There’s so much to learn, and many people feel overwhelmed by the amount of information there is to learn about plants. Between their chemistry, actions, medicinal attributes, specific indications, Latin names, and more, it’s a whole lot to remember!
I’ve got good news for you though.
You don’t need to memorize this information. Contrary to what you might have learned growing up in conventional education systems, studying and learning about the plants experientially and by heart is much more effective than memorizing the information about each one.
Memorizing something and learning it by heart carry two very different energies. When you learn something by heart, you transcend the intellect and integrate the knowledge you’ve gained into your heart, something you can’t gain from memorization alone. We memorize information in our minds, but we understand knowledge within our hearts. It is more integrated into our being and less temporal than memorization.
Become a student of nature and study the seasons, weather, and plants that surround you. Whether you live in the countryside or the bustling city, pay attention to the patterns and cycles and ask yourself how what you’re observing relates to yourself internally on the physical, emotional, physiological, spiritual, or archetypal level.
Once you practice this, your entire approach to studying herbal medicine will transform and deepen. Through developing a relationship with plants and nature, you draw the knowledge you’ve learned about the plants into your heart, where it settles and leaves a lasting impression.
We are intrinsically a part of nature. More so, we are nature. As inextricably connected as the sun is to the sky and the ripples that dance across the surface of the sea, every process that exists in nature shares an equivalent mirrored in the body. And if you learn to look at the plants in the right way, you’ll see those same processes in the properties of your herbs.
The more you identify the ways in which your human experience intertwines with nature, the more you see that caring for Earth is an extension of caring for yourself. To care for your body is to care for our precious Earth, and to care for the Earth is to care for your body.

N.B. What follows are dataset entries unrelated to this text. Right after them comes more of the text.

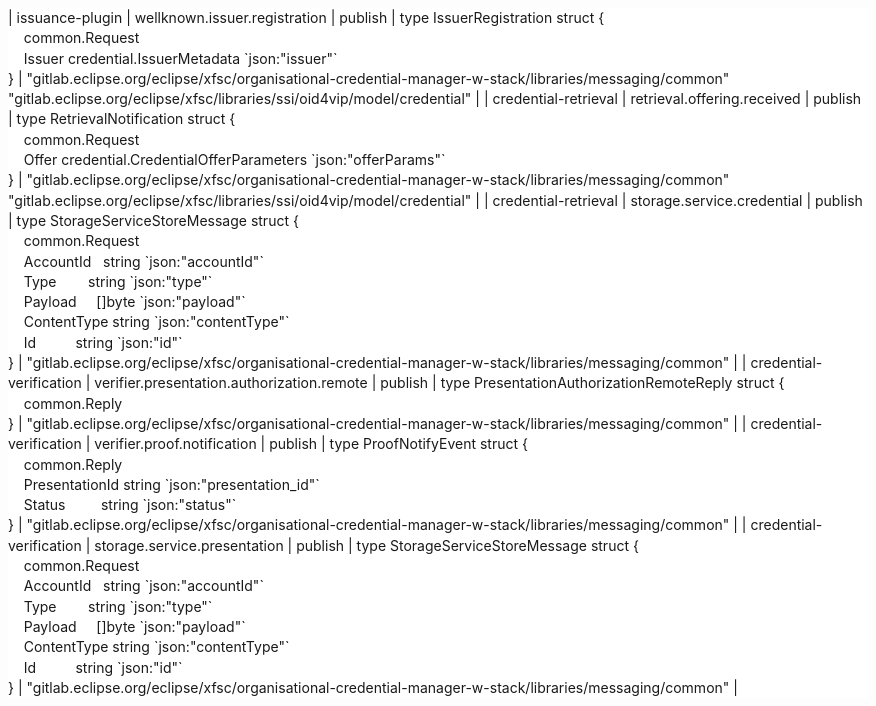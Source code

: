 | issuance-plugin          | wellknown.issuer.registration              | publish   | type IssuerRegistration struct {<br>    common.Request<br>    Issuer credential.IssuerMetadata \`json:"issuer"\`<br>}                                                                                                                                                                                                                                                                                                                                                                                                                                                                                                                                                                                 | "gitlab.eclipse.org/eclipse/xfsc/organisational-credential-manager-w-stack/libraries/messaging/common"<br>"gitlab.eclipse.org/eclipse/xfsc/libraries/ssi/oid4vip/model/credential" |
| credential-retrieval     | retrieval.offering.received                | publish   | type RetrievalNotification struct {<br>    common.Request<br>    Offer credential.CredentialOfferParameters \`json:"offerParams"\`<br>}                                                                                                                                                                                                                                                                                                                                                                                                                                                                                                                                                               | "gitlab.eclipse.org/eclipse/xfsc/organisational-credential-manager-w-stack/libraries/messaging/common"<br>"gitlab.eclipse.org/eclipse/xfsc/libraries/ssi/oid4vip/model/credential" |
| credential-retrieval     | storage.service.credential                 | publish   | type StorageServiceStoreMessage struct {<br>    common.Request<br>    AccountId   string \`json:"accountId"\`<br>    Type        string \`json:"type"\`<br>    Payload     []byte \`json:"payload"\`<br>    ContentType string \`json:"contentType"\`<br>    Id          string \`json:"id"\`<br>}                                                                                                                                                                                                                                                                                                                                                                                                    | "gitlab.eclipse.org/eclipse/xfsc/organisational-credential-manager-w-stack/libraries/messaging/common"                                                                             |
| credential-verification  | verifier.presentation.authorization.remote | publish   | type PresentationAuthorizationRemoteReply struct {<br>    common.Reply<br>}                                                                                                                                                                                                                                                                                                                                                                                                                                                                                                                                                                                                                           | "gitlab.eclipse.org/eclipse/xfsc/organisational-credential-manager-w-stack/libraries/messaging/common"                                                                             |
| credential-verification  | verifier.proof.notification                | publish   | type ProofNotifyEvent struct {<br>    common.Reply<br>    PresentationId string \`json:"presentation_id"\`<br>    Status         string \`json:"status"\`<br>}                                                                                                                                                                                                                                                                                                                                                                                                                                                                                                                                        | "gitlab.eclipse.org/eclipse/xfsc/organisational-credential-manager-w-stack/libraries/messaging/common"                                                                             |
| credential-verification  | storage.service.presentation               | publish   | type StorageServiceStoreMessage struct {<br>    common.Request<br>    AccountId   string \`json:"accountId"\`<br>    Type        string \`json:"type"\`<br>    Payload     []byte \`json:"payload"\`<br>    ContentType string \`json:"contentType"\`<br>    Id          string \`json:"id"\`<br>}                                                                                                                                                                                                                                                                                                                                                                                                    | "gitlab.eclipse.org/eclipse/xfsc/organisational-credential-manager-w-stack/libraries/messaging/common"                                                                             |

By looking deeply and paying attention to the mirror image we share between ourselves, the lush field, open pastures, rich forests, and even the lone tree in the square of Earth in the sidewalk, the more we understand the attributes of the plants reflected within our own mind, body, and soul. This is the deepest way we can understand our bodies, the plants that heal them, and the symbiotic relationship that exists between the two.